Black Women Who Claimed a First in British Broadcasting
Evelyn Mary Dove, Una Marson, and Barbara Blake Hannah's lives overlap across the 20th century, each woman advancing Black British presence in culture and intellect through their work in mainstream broadcast. Their moments, arrivals, firsts, breakthroughs opened doors, crossed thresholds and were so impactful they eventually changed the structures set up against them.
Evelyn Mary Dove (1902–1987)
Born in London to a Sierra Leonean father, who was a barrister and an English mother, Dove trained as a contralto singer and pianist at the Royal Academy of Music at a time when Black performers were systematically excluded from elite musical and theatrical spaces. However, she fell in love with Jazz and cabaret, where she found decades of success.
Her career took her across Britain and Europe and was often compared to Josephine Baker and Vera Lynn. Her first historic moment came in 1925, when she became the first Black woman to be broadcast on the BBC, just three years after its launch.

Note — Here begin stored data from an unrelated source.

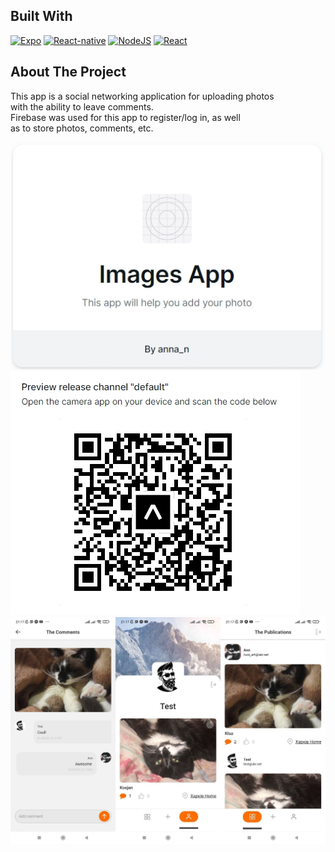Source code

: ## Built With
 [![Expo][Expo]][Expo-url]
 [![React-native][React-native]][React-native-url]
 [![NodeJS][Node.JS]][Node-url]
 [![React][Redux]][Redux-url]
 

[Expo]: https://img.shields.io/badge/Expo-212121?style=for-the-badge&logo=expo&logoColor=ffffff
[Expo-url]: https://docs.expo.dev/
[React-native]: https://img.shields.io/badge/-React%20Native-232a55?style=for-the-badge&logo=react&logoColor=8afadc
[React-native-url]: https://firebase.google.com/
[Node.JS]: https://img.shields.io/badge/firebase-051e34?style=for-the-badge&logo=firebase&logoColor=dd2c00
[Node-url]: https://nodejs.org/
[Redux]: https://img.shields.io/badge/Redux-20232A?style=for-the-badge&logo=Redux&logoColor=61DAFB
[Redux-url]: https://reactjs.org/

## About The Project

This app is a social networking application for uploading photos </br>
with the ability to leave comments.</br>
Firebase was used for this app to register/log in, as well </br>
as to store photos, comments, etc.

![Product Name Screen Shot][product-screenshot]
![Product Name Screen Shot][product-screenshot1]
![Product Name Screen Shot][product-screenshot2]


[product-screenshot]: assets/screenshot/code1.jpg
[product-screenshot1]: assets/screenshot/code.jpg 
[product-screenshot2]: assets/screenshot/1.jpg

It was in 1939 that her career really took off, when invited back to the BBC as a vocalist. She had so much appeal, the BBC employed her for a decade, featuring on programmes such as Rhapsody in Black, Calling the West Indies, Variety Bandbox, Music For You, Caribbean Carnival, and Mississippi Nights. The series Serenade in Sepia (1945–47), was her biggest success attracting so many listeners that the BBC decided to make a television version called Variety in Sepia. The show was a showcase of Black talent filmed live at Alexandra Palace, London.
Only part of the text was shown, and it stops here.